Data shown:

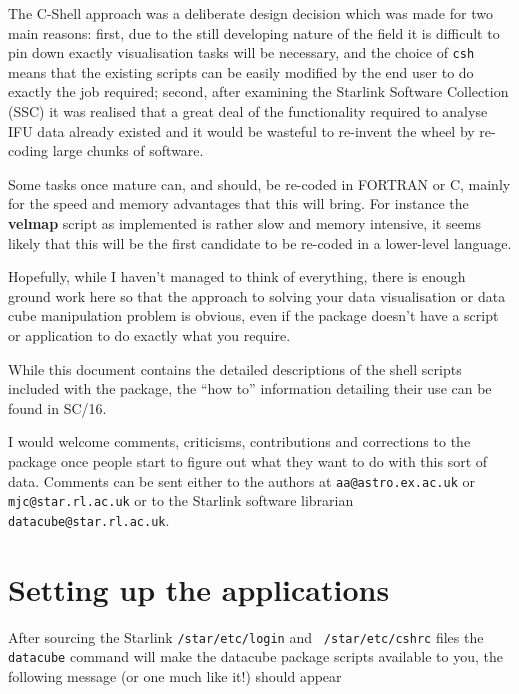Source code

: \documentclass[twoside,11pt]{article}
\newcommand{\htmladdnormallink}[2]{#1}
\newcommand{\htmlref}[2]{#1}
\newcommand{\xref}[3]{#1}
\newcommand{\xlabel}[1]{}
\renewcommand{\_}{\texttt{\symbol{95}}}
\begin{document}
The C-Shell approach was a deliberate design decision which was made
for two main reasons: first, due to the still developing nature of
the field it is difficult to pin down exactly visualisation tasks will
be necessary, and the choice of {\tt csh} means that the existing
scripts can be easily modified by the end user to do exactly the job
required; second, after examining the Starlink Software Collection
(SSC) it was realised that a great deal of the functionality required
to analyse IFU data already existed and it would be wasteful to
re-invent the wheel by re-coding large chunks of software.

Some tasks once mature can, and should, be re-coded in FORTRAN or C,
mainly for the speed and memory advantages that this will bring. For
instance the \htmlref{{\bf velmap}}{velmap} script as implemented is
rather slow and memory intensive, it seems likely that this will be
the first candidate to be re-coded in a lower-level language.

Hopefully, while I haven't managed to think of everything, there is
enough ground work here so that the approach to solving your data
visualisation or data cube manipulation problem is obvious, even if
the package doesn't have a script or application to do exactly what
you require.

While this document contains the detailed descriptions of the shell
scripts included with the package, the ``how to'' information
detailing their use can be found in \xref{SC/16}{sc16}{}.

I would welcome comments, criticisms, contributions and corrections to
the package once people start to figure out what they want to do with
this sort of data.  Comments can be sent either to the authors at
\htmladdnormallink{{\tt aa@astro.ex.ac.uk}}{mailto:aa@astro.ex.ac.uk} or
\htmladdnormallink{{\tt mjc@star.rl.ac.uk}}{mailto:mjc@star.rl.ac.uk} or
to the Starlink software librarian
\htmladdnormallink{{\tt datacube@star.rl.ac.uk}}{mailto:datacube@star.rl.ac.uk}.

\section{\xlabel{sun237_starting}Setting up the applications\label{sun237_starting}}

After sourcing the Starlink {\tt /star/etc/login} and {\tt
/star/etc/cshrc} files the {\tt datacube} command will make the
datacube package scripts available to you, the following
message (or one much like it!) should appear
\end{document}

Activity: Pictures are to be left out; set down everything else in the records exactly.

Expected output:
Source code

: \documentclass[twoside,11pt]{article}
\newcommand{\htmladdnormallink}[2]{#1}
\newcommand{\htmlref}[2]{#1}
\newcommand{\xref}[3]{#1}
\newcommand{\xlabel}[1]{}
\renewcommand{\_}{\texttt{\symbol{95}}}
\begin{document}
The C-Shell approach was a deliberate design decision which was made
for two main reasons: first, due to the still developing nature of
the field it is difficult to pin down exactly visualisation tasks will
be necessary, and the choice of {\tt csh} means that the existing
scripts can be easily modified by the end user to do exactly the job
required; second, after examining the Starlink Software Collection
(SSC) it was realised that a great deal of the functionality required
to analyse IFU data already existed and it would be wasteful to
re-invent the wheel by re-coding large chunks of software.

Some tasks once mature can, and should, be re-coded in FORTRAN or C,
mainly for the speed and memory advantages that this will bring. For
instance the \htmlref{{\bf velmap}}{velmap} script as implemented is
rather slow and memory intensive, it seems likely that this will be
the first candidate to be re-coded in a lower-level language.

Hopefully, while I haven't managed to think of everything, there is
enough ground work here so that the approach to solving your data
visualisation or data cube manipulation problem is obvious, even if
the package doesn't have a script or application to do exactly what
you require.

While this document contains the detailed descriptions of the shell
scripts included with the package, the ``how to'' information
detailing their use can be found in \xref{SC/16}{sc16}{}.

I would welcome comments, criticisms, contributions and corrections to
the package once people start to figure out what they want to do with
this sort of data.  Comments can be sent either to the authors at
\htmladdnormallink{{\tt aa@astro.ex.ac.uk}}{mailto:aa@astro.ex.ac.uk} or
\htmladdnormallink{{\tt mjc@star.rl.ac.uk}}{mailto:mjc@star.rl.ac.uk} or
to the Starlink software librarian
\htmladdnormallink{{\tt datacube@star.rl.ac.uk}}{mailto:datacube@star.rl.ac.uk}.

\section{\xlabel{sun237_starting}Setting up the applications\label{sun237_starting}}

After sourcing the Starlink {\tt /star/etc/login} and {\tt
/star/etc/cshrc} files the {\tt datacube} command will make the
datacube package scripts available to you, the following
message (or one much like it!) should appear
\end{document}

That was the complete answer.